### Task
Restate the entries below in full, exactly as they read, but without pictures.

______________________________

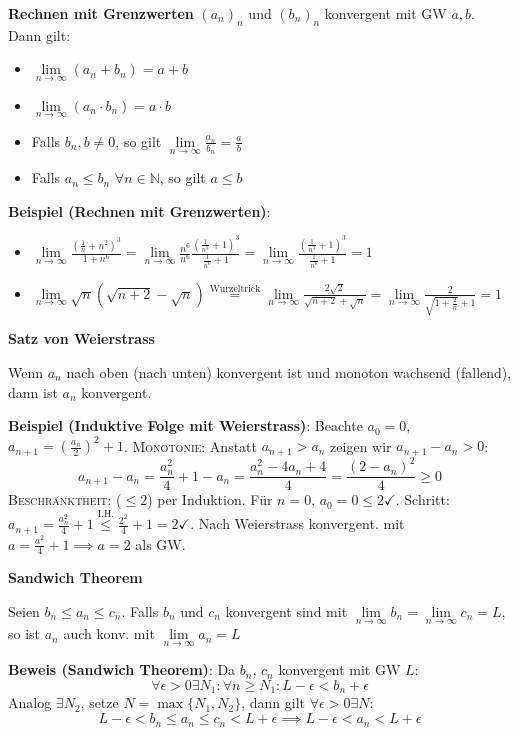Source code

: \documentclass[25pt]{sciposter}
\newcommand{\limm}{\lim\limits_{n \to \infty}}
\newenvironment{method}[1]{\begin{mdframed}[backgroundcolor=blue!10,innertopmargin=15pt, innerbottommargin=15pt, nobreak=true]
		\textbf{#1 }
	}
	{ 
	\end{mdframed}
}
\begin{document}
\begin{multicols}{3}
\begin{method}{Rechnen mit Grenzwerten} $(a_n)_n$ und $(b_n)_n$ konvergent mit GW $a,b$. Dann gilt:
	\begin{itemize}
		\item $\lim \limits_{n \to \infty} (a_n + b_n) = a + b$	
		\item $\lim \limits_{n \to \infty} (a_n \cdot b_n) = a \cdot b$
		\item  Falls $b_n, b \not = 0$, so gilt $\lim \limits_{n \to \infty} \frac{a_n}{b_n} = \frac{a}{b}$
		\item Falls $a_n \leq b_n$ $\forall n \in \mathbb{N}$, so gilt $a \leq b$
	\end{itemize}
\end{method}

\textbf{Beispiel (Rechnen mit Grenzwerten)}: 
\begin{itemize}
	\item $\limm  \frac{(\frac{1}{n} + n^2 )^3}{1 + n^6} = \limm \frac{n^6}{n^6} \frac{(\frac{1}{n^3} + 1 )^3}{\frac{1}{n^6} + 1} = \limm \frac{(\frac{1}{n^3} + 1 )^3}{\frac{1}{n^6} + 1} = 1$
	
	\item $\limm \sqrt{n} (\sqrt{n + 2} - \sqrt{n}) \stackrel{\text{Wurzeltrick}}{=} \limm \frac{2 \sqrt{2}}{\sqrt{n+2} + \sqrt{n}} = \limm  \frac{2}{\sqrt{1 + \frac{2}{n}} + 1} = 1$
\end{itemize}

\begin{method}{Satz von Weierstrass}
	Wenn $a_n$ nach oben (nach unten) konvergent ist und monoton wachsend (fallend), dann ist $a_n$ konvergent.
\end{method}

\textbf{Beispiel (Induktive Folge mit Weierstrass)}: 
Beachte $a_0 = 0$, $a_{n+1} = \left(\frac{a_n}{2}\right)^2 + 1$. \textsc{Monotonie:} Anstatt $a_{n+1} > a_{n}$ zeigen wir $a_{n+1} - a_{n} > 0$:
$$a_{n+1} - a_{n} = \frac{a_n ^2}{4} + 1 - a_n = \frac{a_n ^2 -4a_n + 4}{4} = \frac{(2-a_n)^2}{4} \geq 0$$
\textsc{Beschränktheit:} ($\leq 2$) per Induktion. Für $n=0$, $a_0 = 0 \leq 2 \checkmark$. Schritt: $a_{n+1} = \frac{a_n ^2}{4} + 1 \stackrel{\text{I.H.}}{\leq} \frac{2^2}{4} +1 = 2 \checkmark$. Nach Weierstrass konvergent. mit $a = \frac{a^2}{4} + 1 \implies a = 2$ als GW.


\begin{method}{Sandwich Theorem}
Seien $b_n \leq a_n \leq c_n$. Falls $b_n$ und $c_n$ konvergent sind mit $\lim \limits_{n \to \infty } b_n = \lim \limits_{n \to \infty } c_n = L$, so ist $a_n$ auch konv. mit $\lim \limits_{n \to \infty } a_n = L$
\end{method}
\textbf{Beweis (Sandwich Theorem)}: 
Da $b_n$, $c_n$ konvergent mit GW $L$:
$$\forall \epsilon > 0 \exists N_1 : \forall n \geq N_1 : L-\epsilon < b_n + \epsilon$$
Analog  $ \exists N_2$, setze $N = \max\{N_1, N_2\}$, dann gilt $\forall \epsilon > 0 \exists N$:
$$L-\epsilon < b_n \leq a_n \leq c_n < L + \epsilon \implies L - \epsilon < a_n < L + \epsilon$$



\end{multicols}
\end{document}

______________________________

### Exercise result
Source code

: \documentclass[25pt]{sciposter}
\newcommand{\limm}{\lim\limits_{n \to \infty}}
\newenvironment{method}[1]{\begin{mdframed}[backgroundcolor=blue!10,innertopmargin=15pt, innerbottommargin=15pt, nobreak=true]
		\textbf{#1 }
	}
	{ 
	\end{mdframed}
}
\begin{document}
\begin{multicols}{3}
\begin{method}{Rechnen mit Grenzwerten} $(a_n)_n$ und $(b_n)_n$ konvergent mit GW $a,b$. Dann gilt:
	\begin{itemize}
		\item $\lim \limits_{n \to \infty} (a_n + b_n) = a + b$	
		\item $\lim \limits_{n \to \infty} (a_n \cdot b_n) = a \cdot b$
		\item  Falls $b_n, b \not = 0$, so gilt $\lim \limits_{n \to \infty} \frac{a_n}{b_n} = \frac{a}{b}$
		\item Falls $a_n \leq b_n$ $\forall n \in \mathbb{N}$, so gilt $a \leq b$
	\end{itemize}
\end{method}

\textbf{Beispiel (Rechnen mit Grenzwerten)}: 
\begin{itemize}
	\item $\limm  \frac{(\frac{1}{n} + n^2 )^3}{1 + n^6} = \limm \frac{n^6}{n^6} \frac{(\frac{1}{n^3} + 1 )^3}{\frac{1}{n^6} + 1} = \limm \frac{(\frac{1}{n^3} + 1 )^3}{\frac{1}{n^6} + 1} = 1$
	
	\item $\limm \sqrt{n} (\sqrt{n + 2} - \sqrt{n}) \stackrel{\text{Wurzeltrick}}{=} \limm \frac{2 \sqrt{2}}{\sqrt{n+2} + \sqrt{n}} = \limm  \frac{2}{\sqrt{1 + \frac{2}{n}} + 1} = 1$
\end{itemize}

\begin{method}{Satz von Weierstrass}
	Wenn $a_n$ nach oben (nach unten) konvergent ist und monoton wachsend (fallend), dann ist $a_n$ konvergent.
\end{method}

\textbf{Beispiel (Induktive Folge mit Weierstrass)}: 
Beachte $a_0 = 0$, $a_{n+1} = \left(\frac{a_n}{2}\right)^2 + 1$. \textsc{Monotonie:} Anstatt $a_{n+1} > a_{n}$ zeigen wir $a_{n+1} - a_{n} > 0$:
$$a_{n+1} - a_{n} = \frac{a_n ^2}{4} + 1 - a_n = \frac{a_n ^2 -4a_n + 4}{4} = \frac{(2-a_n)^2}{4} \geq 0$$
\textsc{Beschränktheit:} ($\leq 2$) per Induktion. Für $n=0$, $a_0 = 0 \leq 2 \checkmark$. Schritt: $a_{n+1} = \frac{a_n ^2}{4} + 1 \stackrel{\text{I.H.}}{\leq} \frac{2^2}{4} +1 = 2 \checkmark$. Nach Weierstrass konvergent. mit $a = \frac{a^2}{4} + 1 \implies a = 2$ als GW.


\begin{method}{Sandwich Theorem}
Seien $b_n \leq a_n \leq c_n$. Falls $b_n$ und $c_n$ konvergent sind mit $\lim \limits_{n \to \infty } b_n = \lim \limits_{n \to \infty } c_n = L$, so ist $a_n$ auch konv. mit $\lim \limits_{n \to \infty } a_n = L$
\end{method}
\textbf{Beweis (Sandwich Theorem)}: 
Da $b_n$, $c_n$ konvergent mit GW $L$:
$$\forall \epsilon > 0 \exists N_1 : \forall n \geq N_1 : L-\epsilon < b_n + \epsilon$$
Analog  $ \exists N_2$, setze $N = \max\{N_1, N_2\}$, dann gilt $\forall \epsilon > 0 \exists N$:
$$L-\epsilon < b_n \leq a_n \leq c_n < L + \epsilon \implies L - \epsilon < a_n < L + \epsilon$$



\end{multicols}
\end{document}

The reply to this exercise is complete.